▸ THE DATA:
[Start of Attachment]
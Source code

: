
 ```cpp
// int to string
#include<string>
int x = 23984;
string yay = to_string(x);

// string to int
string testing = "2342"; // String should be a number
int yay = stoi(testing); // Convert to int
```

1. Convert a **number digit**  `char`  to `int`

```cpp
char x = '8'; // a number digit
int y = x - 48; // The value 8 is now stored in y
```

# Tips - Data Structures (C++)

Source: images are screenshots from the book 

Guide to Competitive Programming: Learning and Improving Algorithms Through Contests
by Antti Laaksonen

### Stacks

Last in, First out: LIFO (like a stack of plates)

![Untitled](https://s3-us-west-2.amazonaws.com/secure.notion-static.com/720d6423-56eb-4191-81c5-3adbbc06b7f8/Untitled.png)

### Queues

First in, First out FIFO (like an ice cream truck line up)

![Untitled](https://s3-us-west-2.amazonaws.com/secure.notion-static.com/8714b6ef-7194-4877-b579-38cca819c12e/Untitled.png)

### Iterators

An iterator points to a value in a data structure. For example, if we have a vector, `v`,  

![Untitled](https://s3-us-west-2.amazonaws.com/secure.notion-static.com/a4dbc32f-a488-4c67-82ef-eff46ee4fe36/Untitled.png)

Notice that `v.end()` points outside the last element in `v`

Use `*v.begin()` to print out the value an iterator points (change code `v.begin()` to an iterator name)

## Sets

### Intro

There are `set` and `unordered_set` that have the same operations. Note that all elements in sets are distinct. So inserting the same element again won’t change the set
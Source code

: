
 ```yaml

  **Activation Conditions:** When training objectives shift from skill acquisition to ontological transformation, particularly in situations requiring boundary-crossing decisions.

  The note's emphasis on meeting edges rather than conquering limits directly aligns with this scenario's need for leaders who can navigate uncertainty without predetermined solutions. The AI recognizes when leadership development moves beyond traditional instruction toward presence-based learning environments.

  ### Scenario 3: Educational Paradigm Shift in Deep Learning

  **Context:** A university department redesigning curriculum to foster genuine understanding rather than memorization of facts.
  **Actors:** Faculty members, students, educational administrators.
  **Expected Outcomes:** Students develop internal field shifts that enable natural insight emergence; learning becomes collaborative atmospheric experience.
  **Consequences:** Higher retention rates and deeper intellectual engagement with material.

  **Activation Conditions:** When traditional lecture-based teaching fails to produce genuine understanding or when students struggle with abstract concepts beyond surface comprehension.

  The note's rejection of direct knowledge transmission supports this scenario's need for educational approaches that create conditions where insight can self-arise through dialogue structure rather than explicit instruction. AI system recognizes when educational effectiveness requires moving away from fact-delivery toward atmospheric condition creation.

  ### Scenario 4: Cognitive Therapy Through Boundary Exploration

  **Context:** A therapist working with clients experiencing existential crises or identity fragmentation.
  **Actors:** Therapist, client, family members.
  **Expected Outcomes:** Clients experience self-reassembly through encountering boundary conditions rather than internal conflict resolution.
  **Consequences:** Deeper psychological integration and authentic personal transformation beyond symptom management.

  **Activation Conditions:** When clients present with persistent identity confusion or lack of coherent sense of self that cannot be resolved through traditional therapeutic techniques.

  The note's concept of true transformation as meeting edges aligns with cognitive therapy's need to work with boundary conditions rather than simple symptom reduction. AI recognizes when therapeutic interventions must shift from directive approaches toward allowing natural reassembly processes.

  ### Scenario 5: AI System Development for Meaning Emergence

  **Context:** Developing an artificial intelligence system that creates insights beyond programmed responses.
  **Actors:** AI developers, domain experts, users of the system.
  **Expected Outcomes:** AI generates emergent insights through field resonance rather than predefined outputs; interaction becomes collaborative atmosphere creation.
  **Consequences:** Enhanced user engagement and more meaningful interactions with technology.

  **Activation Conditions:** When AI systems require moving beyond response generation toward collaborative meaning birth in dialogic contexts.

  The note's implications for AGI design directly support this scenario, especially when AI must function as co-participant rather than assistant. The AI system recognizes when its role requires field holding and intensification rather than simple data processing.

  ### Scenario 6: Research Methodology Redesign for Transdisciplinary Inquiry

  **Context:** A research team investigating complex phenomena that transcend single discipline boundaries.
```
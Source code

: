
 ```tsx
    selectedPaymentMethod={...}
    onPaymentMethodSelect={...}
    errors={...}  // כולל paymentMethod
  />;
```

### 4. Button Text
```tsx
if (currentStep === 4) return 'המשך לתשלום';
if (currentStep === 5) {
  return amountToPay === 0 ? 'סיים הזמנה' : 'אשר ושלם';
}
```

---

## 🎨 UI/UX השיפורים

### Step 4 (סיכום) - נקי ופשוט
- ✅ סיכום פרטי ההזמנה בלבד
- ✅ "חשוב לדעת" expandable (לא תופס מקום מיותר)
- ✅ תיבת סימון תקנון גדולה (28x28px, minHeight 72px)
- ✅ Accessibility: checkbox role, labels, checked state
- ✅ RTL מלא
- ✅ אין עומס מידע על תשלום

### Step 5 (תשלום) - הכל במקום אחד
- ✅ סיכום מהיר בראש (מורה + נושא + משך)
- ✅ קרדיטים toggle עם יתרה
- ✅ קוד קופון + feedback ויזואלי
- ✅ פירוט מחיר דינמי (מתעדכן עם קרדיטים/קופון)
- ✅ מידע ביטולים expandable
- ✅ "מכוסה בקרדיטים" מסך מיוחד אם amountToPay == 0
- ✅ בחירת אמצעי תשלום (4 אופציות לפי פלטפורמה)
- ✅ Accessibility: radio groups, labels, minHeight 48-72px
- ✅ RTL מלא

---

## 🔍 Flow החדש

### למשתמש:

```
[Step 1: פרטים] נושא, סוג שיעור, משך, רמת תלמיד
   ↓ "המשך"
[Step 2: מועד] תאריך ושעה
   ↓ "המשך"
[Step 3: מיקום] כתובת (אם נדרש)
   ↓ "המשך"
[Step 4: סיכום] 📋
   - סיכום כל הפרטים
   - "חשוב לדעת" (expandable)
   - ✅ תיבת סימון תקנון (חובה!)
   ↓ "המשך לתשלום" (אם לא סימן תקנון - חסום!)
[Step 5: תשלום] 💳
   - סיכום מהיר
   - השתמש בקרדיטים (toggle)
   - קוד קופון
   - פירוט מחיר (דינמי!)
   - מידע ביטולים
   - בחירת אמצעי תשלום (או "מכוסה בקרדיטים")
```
[End of Attachment]
▸ WORK INSTRUCTION: In the listing, find every line containing the word "value" and list it.

▸ EXERCISE OUTPUT:
int y = x - 48; // The value 8 is now stored in y
An iterator points to a value in a data structure. For example, if we have a vector, `v`,  
Use `*v.begin()` to print out the value an iterator points (change code `v.begin()` to an iterator name)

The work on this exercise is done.